A lazy day yesterday as we relaxed in the house before an evening stroll round the island. On a map, we’re on Snake Island, named so because of the shape, but the locals call it Ibasa Village Island. There are very few vehicles here, which is some relief considering the absolute chaos that goes on in Satellite Town and beyond. Buildings are going up everywhere, including huge spaces that Ojo says will be a Mall, but they look to me like they’ve just stopped building them.

The sand is lined with footprints of locals both adult and child and of the myriad goats, dogs and chickens that run around everywhere. We passed the ‘Wonderful Video Club’ shack selling videos, with a DJ blasting out remixes of early 2000s American pop tunes (Nelly, early N.E.R.D and the like) as if he were in a packed out club. He had the classic DJ pose and one ear on/one off with his headphones, well in to it. His audience were 2 baby goats and a small family shop.

There are graves dotted around the island, usually either bare concrete or covered in white tiles. The name and dates are written in to the concrete on the side or over the top of the grave. Historically Yoruba insisted that ancestors should be buried at home; a practice banned by the Europeans. Home burial is a sign of profound respect to Yoruban ancestors, as burying them away from home is seen as throwing away a family member to some strange land. If buried in the compound they remain part of the family. These old traditions are in a constant fight here with Christian and Islamic traditions.

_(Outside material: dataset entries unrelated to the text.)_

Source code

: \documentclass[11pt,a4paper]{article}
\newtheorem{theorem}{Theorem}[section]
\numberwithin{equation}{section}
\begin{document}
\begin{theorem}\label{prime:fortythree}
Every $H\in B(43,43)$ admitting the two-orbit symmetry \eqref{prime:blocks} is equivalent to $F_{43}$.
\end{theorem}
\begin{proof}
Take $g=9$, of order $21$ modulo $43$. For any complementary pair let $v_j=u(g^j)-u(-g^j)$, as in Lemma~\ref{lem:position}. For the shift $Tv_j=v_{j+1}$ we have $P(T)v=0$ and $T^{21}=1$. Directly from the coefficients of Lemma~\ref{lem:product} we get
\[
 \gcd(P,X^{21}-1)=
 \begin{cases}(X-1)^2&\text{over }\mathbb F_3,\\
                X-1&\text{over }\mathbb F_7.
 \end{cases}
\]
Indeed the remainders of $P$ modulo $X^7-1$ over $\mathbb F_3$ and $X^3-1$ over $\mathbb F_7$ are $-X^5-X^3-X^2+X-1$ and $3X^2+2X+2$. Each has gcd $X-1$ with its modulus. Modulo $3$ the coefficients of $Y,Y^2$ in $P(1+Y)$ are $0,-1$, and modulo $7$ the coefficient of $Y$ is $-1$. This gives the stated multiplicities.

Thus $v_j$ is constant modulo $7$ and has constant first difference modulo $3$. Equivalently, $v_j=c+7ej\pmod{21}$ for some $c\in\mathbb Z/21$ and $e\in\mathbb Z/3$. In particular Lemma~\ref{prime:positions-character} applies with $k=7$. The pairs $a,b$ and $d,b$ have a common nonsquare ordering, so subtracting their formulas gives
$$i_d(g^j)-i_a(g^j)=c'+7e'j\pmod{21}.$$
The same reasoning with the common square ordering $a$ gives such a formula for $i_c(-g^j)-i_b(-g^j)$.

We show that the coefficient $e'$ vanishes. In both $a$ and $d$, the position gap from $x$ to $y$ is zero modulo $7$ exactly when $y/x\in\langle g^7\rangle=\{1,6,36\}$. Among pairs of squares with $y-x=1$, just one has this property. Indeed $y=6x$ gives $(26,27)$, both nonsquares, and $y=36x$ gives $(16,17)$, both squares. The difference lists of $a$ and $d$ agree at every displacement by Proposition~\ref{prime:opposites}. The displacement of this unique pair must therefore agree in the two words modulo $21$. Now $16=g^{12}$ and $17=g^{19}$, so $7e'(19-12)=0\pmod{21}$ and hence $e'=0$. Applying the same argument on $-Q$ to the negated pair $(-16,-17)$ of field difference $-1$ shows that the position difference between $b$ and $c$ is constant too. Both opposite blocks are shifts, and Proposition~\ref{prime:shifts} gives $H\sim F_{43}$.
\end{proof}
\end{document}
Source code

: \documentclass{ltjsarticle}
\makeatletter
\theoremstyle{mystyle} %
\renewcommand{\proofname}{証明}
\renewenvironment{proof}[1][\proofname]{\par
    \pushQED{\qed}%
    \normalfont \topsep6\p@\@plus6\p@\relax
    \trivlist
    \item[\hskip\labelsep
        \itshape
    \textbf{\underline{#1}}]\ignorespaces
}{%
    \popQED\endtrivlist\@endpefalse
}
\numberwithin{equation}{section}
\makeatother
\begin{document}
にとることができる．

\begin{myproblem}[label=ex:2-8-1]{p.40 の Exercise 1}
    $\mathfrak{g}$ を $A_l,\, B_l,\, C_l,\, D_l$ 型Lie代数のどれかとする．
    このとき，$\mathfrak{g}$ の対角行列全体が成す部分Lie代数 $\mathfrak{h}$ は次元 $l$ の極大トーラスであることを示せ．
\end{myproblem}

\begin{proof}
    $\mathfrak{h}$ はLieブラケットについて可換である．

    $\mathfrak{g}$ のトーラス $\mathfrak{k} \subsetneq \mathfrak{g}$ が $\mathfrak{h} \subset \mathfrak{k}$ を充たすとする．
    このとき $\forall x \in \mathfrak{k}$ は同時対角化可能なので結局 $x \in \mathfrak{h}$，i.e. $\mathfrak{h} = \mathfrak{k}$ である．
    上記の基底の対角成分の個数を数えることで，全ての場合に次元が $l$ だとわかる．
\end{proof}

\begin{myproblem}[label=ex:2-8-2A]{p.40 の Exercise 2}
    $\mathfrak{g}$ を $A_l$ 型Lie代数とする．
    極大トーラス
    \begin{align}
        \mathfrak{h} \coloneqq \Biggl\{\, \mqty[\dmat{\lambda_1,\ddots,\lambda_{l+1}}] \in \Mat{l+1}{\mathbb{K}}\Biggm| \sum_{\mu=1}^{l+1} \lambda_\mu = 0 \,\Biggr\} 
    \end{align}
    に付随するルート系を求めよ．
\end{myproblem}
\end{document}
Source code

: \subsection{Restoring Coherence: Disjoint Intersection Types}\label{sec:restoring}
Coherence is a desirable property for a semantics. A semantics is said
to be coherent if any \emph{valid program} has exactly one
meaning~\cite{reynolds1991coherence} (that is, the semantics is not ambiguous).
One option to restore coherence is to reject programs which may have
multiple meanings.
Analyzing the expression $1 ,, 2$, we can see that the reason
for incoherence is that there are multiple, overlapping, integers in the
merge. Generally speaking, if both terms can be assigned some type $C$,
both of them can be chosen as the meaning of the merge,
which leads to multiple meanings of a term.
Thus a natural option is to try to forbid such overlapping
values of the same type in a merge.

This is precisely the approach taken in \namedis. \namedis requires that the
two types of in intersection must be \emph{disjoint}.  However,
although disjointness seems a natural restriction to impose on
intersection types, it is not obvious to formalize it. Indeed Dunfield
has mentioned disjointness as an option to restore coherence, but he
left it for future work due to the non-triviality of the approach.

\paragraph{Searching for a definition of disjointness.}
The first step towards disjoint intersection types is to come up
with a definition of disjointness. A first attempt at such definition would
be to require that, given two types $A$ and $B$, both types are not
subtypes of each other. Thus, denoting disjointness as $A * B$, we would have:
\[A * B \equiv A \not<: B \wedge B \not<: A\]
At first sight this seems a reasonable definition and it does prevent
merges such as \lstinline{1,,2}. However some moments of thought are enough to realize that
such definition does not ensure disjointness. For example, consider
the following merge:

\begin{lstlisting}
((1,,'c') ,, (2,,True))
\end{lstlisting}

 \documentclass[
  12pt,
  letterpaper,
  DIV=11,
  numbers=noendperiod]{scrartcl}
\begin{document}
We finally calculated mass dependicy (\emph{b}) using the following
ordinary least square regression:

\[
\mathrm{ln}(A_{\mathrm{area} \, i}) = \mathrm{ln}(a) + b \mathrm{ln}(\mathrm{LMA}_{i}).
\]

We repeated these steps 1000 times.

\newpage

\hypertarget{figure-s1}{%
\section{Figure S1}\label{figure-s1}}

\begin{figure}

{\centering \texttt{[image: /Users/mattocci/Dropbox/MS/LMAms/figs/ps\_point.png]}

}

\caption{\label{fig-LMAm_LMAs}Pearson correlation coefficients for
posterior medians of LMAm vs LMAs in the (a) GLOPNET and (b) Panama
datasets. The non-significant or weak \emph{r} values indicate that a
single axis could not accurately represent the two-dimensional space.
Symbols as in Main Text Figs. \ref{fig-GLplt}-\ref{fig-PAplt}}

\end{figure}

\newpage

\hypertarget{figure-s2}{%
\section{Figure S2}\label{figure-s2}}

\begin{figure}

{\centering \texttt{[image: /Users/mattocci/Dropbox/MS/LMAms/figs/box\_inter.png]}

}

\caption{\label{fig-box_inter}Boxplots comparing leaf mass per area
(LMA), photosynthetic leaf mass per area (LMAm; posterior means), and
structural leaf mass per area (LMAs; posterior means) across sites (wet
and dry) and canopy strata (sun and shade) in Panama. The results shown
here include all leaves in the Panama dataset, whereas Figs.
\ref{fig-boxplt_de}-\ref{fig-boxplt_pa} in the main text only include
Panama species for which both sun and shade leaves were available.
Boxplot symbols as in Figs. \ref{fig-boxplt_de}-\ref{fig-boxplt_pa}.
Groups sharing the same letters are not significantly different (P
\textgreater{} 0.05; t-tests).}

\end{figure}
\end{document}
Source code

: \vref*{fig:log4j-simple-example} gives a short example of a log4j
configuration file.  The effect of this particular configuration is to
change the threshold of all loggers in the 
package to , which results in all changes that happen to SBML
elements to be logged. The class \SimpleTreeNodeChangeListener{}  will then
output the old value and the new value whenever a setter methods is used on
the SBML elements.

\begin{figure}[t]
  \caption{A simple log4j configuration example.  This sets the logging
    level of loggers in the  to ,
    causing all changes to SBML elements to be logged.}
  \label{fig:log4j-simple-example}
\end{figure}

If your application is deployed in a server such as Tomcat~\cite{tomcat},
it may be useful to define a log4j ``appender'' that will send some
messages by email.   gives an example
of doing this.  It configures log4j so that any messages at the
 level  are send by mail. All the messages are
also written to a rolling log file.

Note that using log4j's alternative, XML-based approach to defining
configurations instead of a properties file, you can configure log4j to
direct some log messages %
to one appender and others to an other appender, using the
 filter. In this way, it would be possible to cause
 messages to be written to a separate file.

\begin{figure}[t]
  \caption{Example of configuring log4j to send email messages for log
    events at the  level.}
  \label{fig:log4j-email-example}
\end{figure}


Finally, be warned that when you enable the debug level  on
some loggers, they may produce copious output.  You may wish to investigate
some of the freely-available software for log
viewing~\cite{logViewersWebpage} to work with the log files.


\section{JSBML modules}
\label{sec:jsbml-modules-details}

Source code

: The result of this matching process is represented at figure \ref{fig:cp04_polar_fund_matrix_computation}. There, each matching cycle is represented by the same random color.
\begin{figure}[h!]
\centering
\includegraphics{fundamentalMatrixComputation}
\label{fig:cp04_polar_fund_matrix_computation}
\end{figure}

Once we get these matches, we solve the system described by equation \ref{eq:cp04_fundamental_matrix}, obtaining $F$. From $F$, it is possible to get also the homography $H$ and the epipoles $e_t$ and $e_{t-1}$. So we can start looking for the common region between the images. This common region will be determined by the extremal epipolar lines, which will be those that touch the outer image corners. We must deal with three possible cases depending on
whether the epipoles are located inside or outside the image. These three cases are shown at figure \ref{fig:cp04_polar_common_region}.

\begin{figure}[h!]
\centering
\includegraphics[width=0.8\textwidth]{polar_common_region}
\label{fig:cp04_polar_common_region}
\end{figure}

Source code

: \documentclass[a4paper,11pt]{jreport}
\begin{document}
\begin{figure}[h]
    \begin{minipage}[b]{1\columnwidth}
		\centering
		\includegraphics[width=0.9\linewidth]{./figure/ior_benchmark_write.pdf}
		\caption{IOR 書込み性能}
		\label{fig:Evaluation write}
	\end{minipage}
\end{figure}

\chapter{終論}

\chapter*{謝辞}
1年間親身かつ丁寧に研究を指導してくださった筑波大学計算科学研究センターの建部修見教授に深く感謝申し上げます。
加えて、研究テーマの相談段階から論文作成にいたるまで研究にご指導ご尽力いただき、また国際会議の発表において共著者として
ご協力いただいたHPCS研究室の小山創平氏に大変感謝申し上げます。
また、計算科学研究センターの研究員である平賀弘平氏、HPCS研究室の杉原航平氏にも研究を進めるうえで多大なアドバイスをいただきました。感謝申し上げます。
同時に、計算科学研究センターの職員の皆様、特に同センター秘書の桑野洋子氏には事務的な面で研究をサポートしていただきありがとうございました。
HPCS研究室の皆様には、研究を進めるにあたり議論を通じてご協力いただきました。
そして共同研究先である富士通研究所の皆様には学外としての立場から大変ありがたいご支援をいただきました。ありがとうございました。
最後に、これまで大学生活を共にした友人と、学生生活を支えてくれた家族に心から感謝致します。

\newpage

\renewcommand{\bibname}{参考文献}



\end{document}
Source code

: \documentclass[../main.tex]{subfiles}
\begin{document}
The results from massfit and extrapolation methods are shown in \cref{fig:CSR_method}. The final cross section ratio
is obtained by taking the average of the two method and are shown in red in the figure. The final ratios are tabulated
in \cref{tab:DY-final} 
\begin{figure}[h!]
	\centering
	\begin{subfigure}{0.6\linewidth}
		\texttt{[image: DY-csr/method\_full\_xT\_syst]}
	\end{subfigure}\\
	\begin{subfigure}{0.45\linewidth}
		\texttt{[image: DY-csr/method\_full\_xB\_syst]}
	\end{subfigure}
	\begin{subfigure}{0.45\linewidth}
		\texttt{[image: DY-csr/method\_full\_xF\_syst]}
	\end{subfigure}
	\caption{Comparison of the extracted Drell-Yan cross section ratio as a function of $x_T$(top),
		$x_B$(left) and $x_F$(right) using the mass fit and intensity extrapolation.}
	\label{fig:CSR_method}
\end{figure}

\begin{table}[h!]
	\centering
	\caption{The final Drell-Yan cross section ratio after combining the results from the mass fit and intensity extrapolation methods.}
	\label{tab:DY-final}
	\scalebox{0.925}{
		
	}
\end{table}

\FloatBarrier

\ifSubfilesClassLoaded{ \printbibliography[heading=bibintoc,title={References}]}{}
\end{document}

Greetings of ‘Oyinbo’ filled the air as we strolled. The kids have a song that goes “Oyinbo pe pe, Oyinbo pe pe, how are you” and some have even incorporated some dance moves in to it. It basically just translates to ‘really really white, really really white, how are you’. A long concrete path through some bogs and water took us to the next village of Ibeshe, which has a large sandy football pitch in the middle with a circle of houses and shops around the perimeter. Ojo was saying the lads playing football were debating whether to ask me to play with them and if I said yes to go easy on me. Luckily I was never asked because I’m crap at football.

Back at base as the sun set and some delicious Yam Porridge before I finished my book and started another one. We played some Afrobeat and one song, Ole, is about being lazy, which I thought suitable for a lovely and relaxed day on Ibasa. Friday is due to be the exact opposite.